Records from a data source
++++

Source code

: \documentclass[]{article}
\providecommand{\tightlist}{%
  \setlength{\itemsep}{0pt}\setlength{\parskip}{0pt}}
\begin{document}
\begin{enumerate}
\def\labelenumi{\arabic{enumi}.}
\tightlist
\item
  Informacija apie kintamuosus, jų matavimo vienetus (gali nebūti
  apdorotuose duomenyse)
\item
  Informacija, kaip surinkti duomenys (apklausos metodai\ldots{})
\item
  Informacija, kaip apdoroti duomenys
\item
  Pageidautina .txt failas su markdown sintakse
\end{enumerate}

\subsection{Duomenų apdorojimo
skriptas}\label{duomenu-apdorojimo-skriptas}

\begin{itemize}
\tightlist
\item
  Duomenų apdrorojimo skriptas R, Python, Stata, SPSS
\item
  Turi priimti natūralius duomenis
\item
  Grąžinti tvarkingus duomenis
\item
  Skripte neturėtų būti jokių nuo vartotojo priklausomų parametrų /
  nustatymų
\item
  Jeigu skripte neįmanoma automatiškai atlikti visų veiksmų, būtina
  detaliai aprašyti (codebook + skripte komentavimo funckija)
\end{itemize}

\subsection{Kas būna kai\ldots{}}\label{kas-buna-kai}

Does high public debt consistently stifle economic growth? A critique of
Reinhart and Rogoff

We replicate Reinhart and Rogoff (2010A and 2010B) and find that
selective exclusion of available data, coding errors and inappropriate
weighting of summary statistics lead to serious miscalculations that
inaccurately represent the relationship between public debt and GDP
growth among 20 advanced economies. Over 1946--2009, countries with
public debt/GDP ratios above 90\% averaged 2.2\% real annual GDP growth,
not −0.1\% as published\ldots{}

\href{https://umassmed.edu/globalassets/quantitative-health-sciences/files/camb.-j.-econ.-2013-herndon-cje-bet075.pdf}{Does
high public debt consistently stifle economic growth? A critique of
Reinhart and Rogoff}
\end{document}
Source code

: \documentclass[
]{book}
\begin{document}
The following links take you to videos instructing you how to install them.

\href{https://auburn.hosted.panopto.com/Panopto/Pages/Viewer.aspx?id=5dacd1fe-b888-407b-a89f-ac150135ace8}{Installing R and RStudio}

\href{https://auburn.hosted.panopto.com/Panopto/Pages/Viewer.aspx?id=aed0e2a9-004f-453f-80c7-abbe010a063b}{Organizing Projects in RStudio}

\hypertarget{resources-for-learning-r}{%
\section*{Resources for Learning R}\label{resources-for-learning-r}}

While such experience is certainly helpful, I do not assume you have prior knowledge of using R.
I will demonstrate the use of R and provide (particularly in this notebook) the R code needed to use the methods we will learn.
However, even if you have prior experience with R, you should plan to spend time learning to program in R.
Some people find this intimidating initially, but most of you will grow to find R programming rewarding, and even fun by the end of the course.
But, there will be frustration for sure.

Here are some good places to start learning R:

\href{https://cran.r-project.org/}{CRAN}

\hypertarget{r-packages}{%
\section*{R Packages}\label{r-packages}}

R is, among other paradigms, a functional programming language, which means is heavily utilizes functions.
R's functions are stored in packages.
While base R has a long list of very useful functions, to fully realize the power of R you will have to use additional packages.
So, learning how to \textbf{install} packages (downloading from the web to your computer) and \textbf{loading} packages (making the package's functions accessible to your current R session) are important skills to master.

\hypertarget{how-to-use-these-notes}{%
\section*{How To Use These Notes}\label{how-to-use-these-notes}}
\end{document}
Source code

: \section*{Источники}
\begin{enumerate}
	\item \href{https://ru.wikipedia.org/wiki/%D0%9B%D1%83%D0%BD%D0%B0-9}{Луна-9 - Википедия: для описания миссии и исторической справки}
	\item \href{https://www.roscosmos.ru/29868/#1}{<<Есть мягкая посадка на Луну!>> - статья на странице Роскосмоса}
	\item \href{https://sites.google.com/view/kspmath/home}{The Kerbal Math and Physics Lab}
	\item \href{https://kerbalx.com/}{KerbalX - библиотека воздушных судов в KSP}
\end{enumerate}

++++

Could you return the lines in the entries above that contain "documentclass"?

: \documentclass[]{article}
: \documentclass[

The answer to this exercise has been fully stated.